How to Be a Better Active Listener at Work
Listen up! Studies show that an employee “is 4.6 times more likely to feel empowered to perform to the best of their abilities” when they feel heard and understood. For the benefit of the business, it is essential that everyone in the company, from higher-level managers to lower-level workers, possess active listening skills. In doing so, there will be more extensive business relationships, less misunderstandings throughout tasks, increased productivity, and, overall, a more successful business. Although active listening is a learned skill, it is one that can be easily mastered. Follow along to learn the tricks and tips that, when consistently practiced, will enhance your active learning skills.
As simple as it sounds, this is a key element that many overlook. When listening, it is important to be focused on the topic and conversation at hand. So, instead of thinking about your post-works plans for the night, make eye contact with the speaker and listen to both the words they are saying, and the message they are conveying with their body language.
Just as you should be studying the speaker’s body language, it is important to focus on your own as well. Show the speaker that you are listening by facing them with an open and inviting stance (no crossed arms or slouched heads and shoulders). Also, some head nods and positive facial expressions can help as well. You don’t need to overdo it, just show enough to demonstrate your understanding of the conversation.
Use Verbal Cues
In addition to your body language, verbal signals can also help display your attentiveness to the conversation. While the speaker is speaking, it can be helpful to ask relevant questions and give the occasional “Ok” or “I see.” That being said- do not interrupt the speaker. This will make the speaker feel as though they are unheard or unimportant. Instead, hold your questions and comments until the speaker finishes their point.

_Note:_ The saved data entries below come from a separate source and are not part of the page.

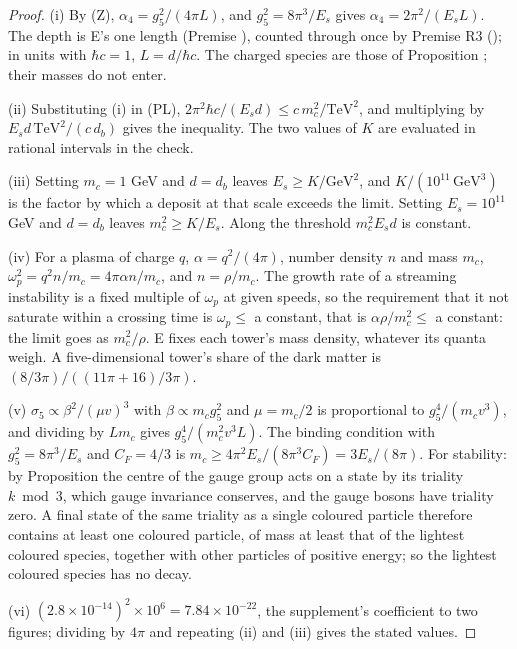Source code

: \begin{proof}
(i) By (Z), $\alpha_{4} = g_{5}^{2}/(4\pi L)$, and $g_{5}^{2} = 8\pi^{3}/E_{s}$ gives $\alpha_{4} = 2\pi^{2}/(E_{s}L)$. The depth is E's one length (Premise ), counted through once by Premise R3 (); in units with $\hbar c = 1$, $L = d/\hbar c$. The charged species are those of Proposition ; their masses do not enter.

(ii) Substituting (i) in (PL), $2\pi^{2}\hbar c/(E_{s}d) \le c\,m_{c}^{2}/\mathrm{TeV}^{2}$, and multiplying by $E_{s}d\,\mathrm{TeV}^{2}/(c\,d_{b})$ gives the inequality. The two values of $K$ are evaluated in rational intervals in the check.

(iii) Setting $m_{c} = 1$ GeV and $d = d_{b}$ leaves $E_{s} \ge K/\mathrm{GeV}^{2}$, and $K/(10^{11}\,\mathrm{GeV}^{3})$ is the factor by which a deposit at that scale exceeds the limit. Setting $E_{s} = 10^{11}$ GeV and $d = d_{b}$ leaves $m_{c}^{2} \ge K/E_{s}$. Along the threshold $m_{c}^{2}E_{s}d$ is constant.

(iv) For a plasma of charge $q$, $\alpha = q^{2}/(4\pi)$, number density $n$ and mass $m_{c}$, $\omega_{p}^{2} = q^{2}n/m_{c} = 4\pi\alpha n/m_{c}$, and $n = \rho/m_{c}$. The growth rate of a streaming instability is a fixed multiple of $\omega_{p}$ at given speeds, so the requirement that it not saturate within a crossing time is $\omega_{p} \le$ a constant, that is $\alpha\rho/m_{c}^{2} \le$ a constant: the limit goes as $m_{c}^{2}/\rho$. E fixes each tower's mass density, whatever its quanta weigh. A five-dimensional tower's share of the dark matter is $(8/3\pi)/((11\pi + 16)/3\pi)$.

(v) $\sigma_{5} \propto \beta^{2}/(\mu v)^{3}$ with $\beta \propto m_{c}g_{5}^{2}$ and $\mu = m_{c}/2$ is proportional to $g_{5}^{4}/(m_{c}v^{3})$, and dividing by $Lm_{c}$ gives $g_{5}^{4}/(m_{c}^{2}v^{3}L)$. The binding condition with $g_{5}^{2} = 8\pi^{3}/E_{s}$ and $C_{F} = 4/3$ is $m_{c} \ge 4\pi^{2}E_{s}/(8\pi^{3}C_{F}) = 3E_{s}/(8\pi)$. For stability: by Proposition  the centre of the gauge group acts on a state by its triality $k \bmod 3$, which gauge invariance conserves, and the gauge bosons have triality zero. A final state of the same triality as a single coloured particle therefore contains at least one coloured particle, of mass at least that of the lightest coloured species, together with other particles of positive energy; so the lightest coloured species has no decay.

(vi) $(2.8 \times 10^{-14})^{2} \times 10^{6} = 7.84 \times 10^{-22}$, the supplement's coefficient to two figures; dividing by $4\pi$ and repeating (ii) and (iii) gives the stated values.
\end{proof}
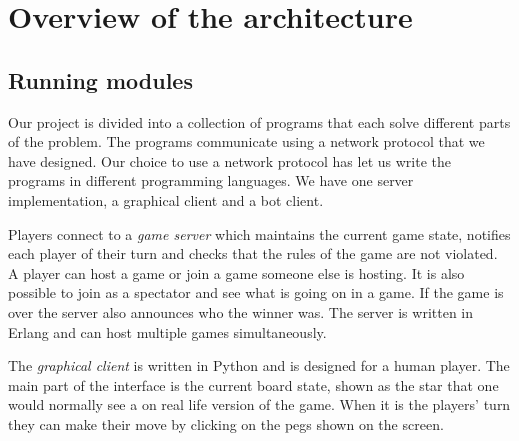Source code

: \documentclass[a4paper,11pt]{article}
\begin{document}


\section{Overview of the architecture}
\subsection{Running modules}

Our project is divided into a collection of programs that each solve
different parts of the problem. The programs communicate using a
network protocol that we have designed. Our choice to use a network
protocol has let us write the programs in different programming
languages. We have one server implementation, a graphical client and a
bot client.


Players connect to a \emph{game server} which maintains the current
game state, notifies each player of their turn and checks that the
rules of the game are not violated. A player can host a game or join a
game someone else is hosting. It is also possible to join as a
spectator and see what is going on in a game. If the game is over the
server also announces who the winner was. The server is written in
Erlang and can host multiple games simultaneously.

The \emph{graphical client} is written in Python and is designed for a
human player. The main part of the interface is the current board
state, shown as the star that one would normally see a on real life
version of the game. When it is the players' turn they can make their
move by clicking on the pegs shown on the screen.
\end{document}
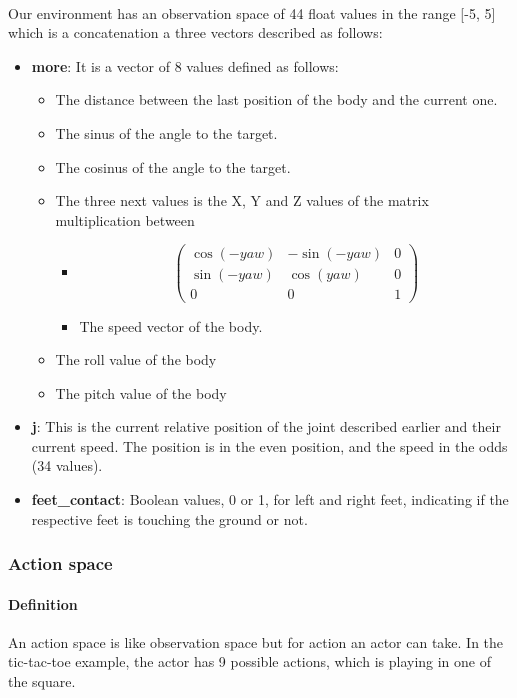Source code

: \documentclass{article}
\begin{document}
\paragraph{}
Our environment has an observation space of 44 float values in the range [-5,
5] which is a concatenation a three vectors described as follows:
\begin{itemize}
\item{\textbf{more}: It is a vector of 8 values defined as follows:
    \begin{itemize}
    \item{The distance between the last position of the body and the current one.}
    \item{The sinus of the angle to the target.}
    \item{The cosinus of the angle to the target.}
    \item{The three next values is the X, Y and Z values of the matrix multiplication between
        \begin{itemize}
        \item{\[\left(
                \begin{matrix}
                  \cos(-yaw) & -\sin(-yaw) & 0 \\
                  \sin(-yaw) & \cos(yaw) & 0 \\
                  0 & 0 & 1
                \end{matrix}\right)
            \]}
        \item{The speed vector of the body.}
        \end{itemize}}
    \item{The roll value of the body}
    \item{The pitch value of the body}
    \end{itemize}}
\item{\textbf{j}: This is the current relative position of the joint described earlier and their current speed. The position is in the even position, and the speed in the odds (34 values).}
\item{\textbf{feet\_contact}: Boolean values, 0 or 1, for left and right feet, indicating if the respective feet is touching the ground or not.}
\end{itemize}

\subsubsection{Action space}

\paragraph{Definition} An action space is like observation space but for action
an actor can take. In the tic-tac-toe example, the actor has 9 possible actions,
which is playing in one of the square. 
\end{document}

Throughout the article, we mention to give relevant physical and verbal responses. This shows the speaker that you have been listening and absorbing all the information provided. When doing so, it is crucial to respond with honest and respectful feedback that is relevant the current topic.
Now it is time to hone in on your skills. The next time you converse with a colleague, remember to pay attention, utilize body language and verbal cues, and respond accordingly. This will ensure the betterment of your business and interpersonal communication skills. Happy listening!